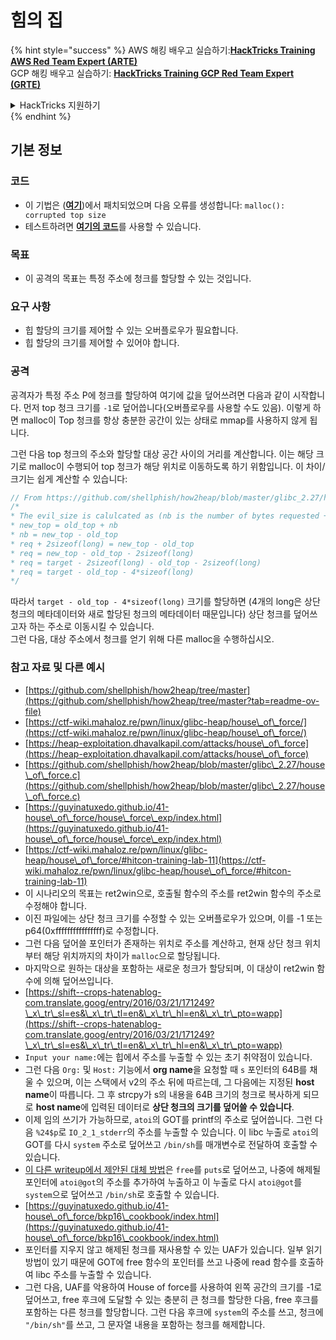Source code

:# 힘의 집

{% hint style="success" %}
AWS 해킹 배우고 실습하기:<img src="/.gitbook/assets/arte.png" alt="" data-size="line">[**HackTricks Training AWS Red Team Expert (ARTE)**](https://training.hacktricks.xyz/courses/arte)<img src="/.gitbook/assets/arte.png" alt="" data-size="line">\
GCP 해킹 배우고 실습하기: <img src="/.gitbook/assets/grte.png" alt="" data-size="line">[**HackTricks Training GCP Red Team Expert (GRTE)**<img src="/.gitbook/assets/grte.png" alt="" data-size="line">](https://training.hacktricks.xyz/courses/grte)

<details>

<summary>HackTricks 지원하기</summary>

* [**구독 요금제**](https://github.com/sponsors/carlospolop)를 확인하세요!
* 💬 **디스코드 그룹**에 **가입**하세요(https://discord.gg/hRep4RUj7f) 또는 [**텔레그램 그룹**](https://t.me/peass)에 **참여**하거나 **트위터** 🐦 [**@hacktricks\_live**](https://twitter.com/hacktricks\_live)**를 팔로우**하세요.
* **HackTricks** 및 **HackTricks Cloud** 깃허브 저장소에 PR을 제출하여 해킹 트릭을 공유하세요.

</details>
{% endhint %}

## 기본 정보

### 코드

* 이 기법은 ([**여기**](https://sourceware.org/git/?p=glibc.git;a=commitdiff;h=30a17d8c95fbfb15c52d1115803b63aaa73a285c))에서 패치되었으며 다음 오류를 생성합니다: `malloc(): corrupted top size`
* 테스트하려면 [**여기의 코드**](https://guyinatuxedo.github.io/41-house\_of\_force/house\_force\_exp/index.html)를 사용할 수 있습니다.

### 목표

* 이 공격의 목표는 특정 주소에 청크를 할당할 수 있는 것입니다.

### 요구 사항

* 힙 할당의 크기를 제어할 수 있는 오버플로우가 필요합니다.
* 힙 할당의 크기를 제어할 수 있어야 합니다.

### 공격

공격자가 특정 주소 P에 청크를 할당하여 여기에 값을 덮어쓰려면 다음과 같이 시작합니다. 먼저 top 청크 크기를 `-1`로 덮어씁니다(오버플로우를 사용할 수도 있음). 이렇게 하면 malloc이 Top 청크를 항상 충분한 공간이 있는 상태로 mmap를 사용하지 않게 됩니다.

그런 다음 top 청크의 주소와 할당할 대상 공간 사이의 거리를 계산합니다. 이는 해당 크기로 malloc이 수행되어 top 청크가 해당 위치로 이동하도록 하기 위함입니다. 이 차이/크기는 쉽게 계산할 수 있습니다:
```c
// From https://github.com/shellphish/how2heap/blob/master/glibc_2.27/house_of_force.c#L59C2-L67C5
/*
* The evil_size is calulcated as (nb is the number of bytes requested + space for metadata):
* new_top = old_top + nb
* nb = new_top - old_top
* req + 2sizeof(long) = new_top - old_top
* req = new_top - old_top - 2sizeof(long)
* req = target - 2sizeof(long) - old_top - 2sizeof(long)
* req = target - old_top - 4*sizeof(long)
*/
```
따라서 `target - old_top - 4*sizeof(long)` 크기를 할당하면 (4개의 long은 상단 청크의 메타데이터와 새로 할당된 청크의 메타데이터 때문입니다) 상단 청크를 덮어쓰고자 하는 주소로 이동시킬 수 있습니다.\
그런 다음, 대상 주소에서 청크를 얻기 위해 다른 malloc을 수행하십시오.

### 참고 자료 및 다른 예시

* [https://github.com/shellphish/how2heap/tree/master](https://github.com/shellphish/how2heap/tree/master?tab=readme-ov-file)
* [https://ctf-wiki.mahaloz.re/pwn/linux/glibc-heap/house\_of\_force/](https://ctf-wiki.mahaloz.re/pwn/linux/glibc-heap/house\_of\_force/)
* [https://heap-exploitation.dhavalkapil.com/attacks/house\_of\_force](https://heap-exploitation.dhavalkapil.com/attacks/house\_of\_force)
* [https://github.com/shellphish/how2heap/blob/master/glibc\_2.27/house\_of\_force.c](https://github.com/shellphish/how2heap/blob/master/glibc\_2.27/house\_of\_force.c)
* [https://guyinatuxedo.github.io/41-house\_of\_force/house\_force\_exp/index.html](https://guyinatuxedo.github.io/41-house\_of\_force/house\_force\_exp/index.html)
* [https://ctf-wiki.mahaloz.re/pwn/linux/glibc-heap/house\_of\_force/#hitcon-training-lab-11](https://ctf-wiki.mahaloz.re/pwn/linux/glibc-heap/house\_of\_force/#hitcon-training-lab-11)
* 이 시나리오의 목표는 ret2win으로, 호출될 함수의 주소를 ret2win 함수의 주소로 수정해야 합니다.
* 이진 파일에는 상단 청크 크기를 수정할 수 있는 오버플로우가 있으며, 이를 -1 또는 p64(0xffffffffffffffff)로 수정합니다.
* 그런 다음 덮어쓸 포인터가 존재하는 위치로 주소를 계산하고, 현재 상단 청크 위치부터 해당 위치까지의 차이가 `malloc`으로 할당됩니다.
* 마지막으로 원하는 대상을 포함하는 새로운 청크가 할당되며, 이 대상이 ret2win 함수에 의해 덮어쓰입니다.
* [https://shift--crops-hatenablog-com.translate.goog/entry/2016/03/21/171249?\_x\_tr\_sl=es&\_x\_tr\_tl=en&\_x\_tr\_hl=en&\_x\_tr\_pto=wapp](https://shift--crops-hatenablog-com.translate.goog/entry/2016/03/21/171249?\_x\_tr\_sl=es&\_x\_tr\_tl=en&\_x\_tr\_hl=en&\_x\_tr\_pto=wapp)
* `Input your name:`에는 힙에서 주소를 누출할 수 있는 초기 취약점이 있습니다.
* 그런 다음 `Org:` 및 `Host:` 기능에서 **org name**을 요청할 때 `s` 포인터의 64B를 채울 수 있으며, 이는 스택에서 v2의 주소 뒤에 따르는데, 그 다음에는 지정된 **host name**이 따릅니다. 그 후 strcpy가 s의 내용을 64B 크기의 청크로 복사하게 되므로 **host name**에 입력된 데이터로 **상단 청크의 크기를 덮어쓸 수 있습니다**.
* 이제 임의 쓰기가 가능하므로, `atoi`의 GOT를 printf의 주소로 덮어씁니다. 그런 다음 `%24$p`로 `IO_2_1_stderr`의 주소를 누출할 수 있습니다. 이 libc 누출로 `atoi`의 GOT를 다시 `system` 주소로 덮어쓰고 `/bin/sh`를 매개변수로 전달하여 호출할 수 있습니다.
* [이 다른 writeup에서 제안된 대체 방법](https://ctf-wiki.mahaloz.re/pwn/linux/glibc-heap/house\_of\_force/#2016-bctf-bcloud)은 `free`를 `puts`로 덮어쓰고, 나중에 해제될 포인터에 `atoi@got`의 주소를 추가하여 누출하고 이 누출로 다시 `atoi@got`를 `system`으로 덮어쓰고 `/bin/sh`로 호출할 수 있습니다.
* [https://guyinatuxedo.github.io/41-house\_of\_force/bkp16\_cookbook/index.html](https://guyinatuxedo.github.io/41-house\_of\_force/bkp16\_cookbook/index.html)
* 포인터를 지우지 않고 해제된 청크를 재사용할 수 있는 UAF가 있습니다. 일부 읽기 방법이 있기 때문에 GOT에 free 함수의 포인터를 쓰고 나중에 read 함수를 호출하여 libc 주소를 누출할 수 있습니다.
* 그런 다음, UAF를 악용하여 House of force를 사용하여 왼쪽 공간의 크기를 -1로 덮어쓰고, free 후크에 도달할 수 있는 충분히 큰 청크를 할당한 다음, free 후크를 포함하는 다른 청크를 할당합니다. 그런 다음 후크에 `system`의 주소를 쓰고, 청크에 `"/bin/sh"`를 쓰고, 그 문자열 내용을 포함하는 청크를 해제합니다.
•••••
◆ **TASK DIRECTIONS**: Only the lines from the start of the material through the line containing "AWS 해킹 배우고 실습하기:<img" should be transcribed. Pictures stay out.

◆ **RESULT OF THIS EXERCISE**:
Source code

:# 힘의 집

{% hint style="success" %}
AWS 해킹 배우고 실습하기:<img src="/.gitbook/assets/arte.png" alt="" data-size="line">[**HackTricks Training AWS Red Team Expert (ARTE)**](https://training.hacktricks.xyz/courses/arte)<img src="/.gitbook/assets/arte.png" alt="" data-size="line">\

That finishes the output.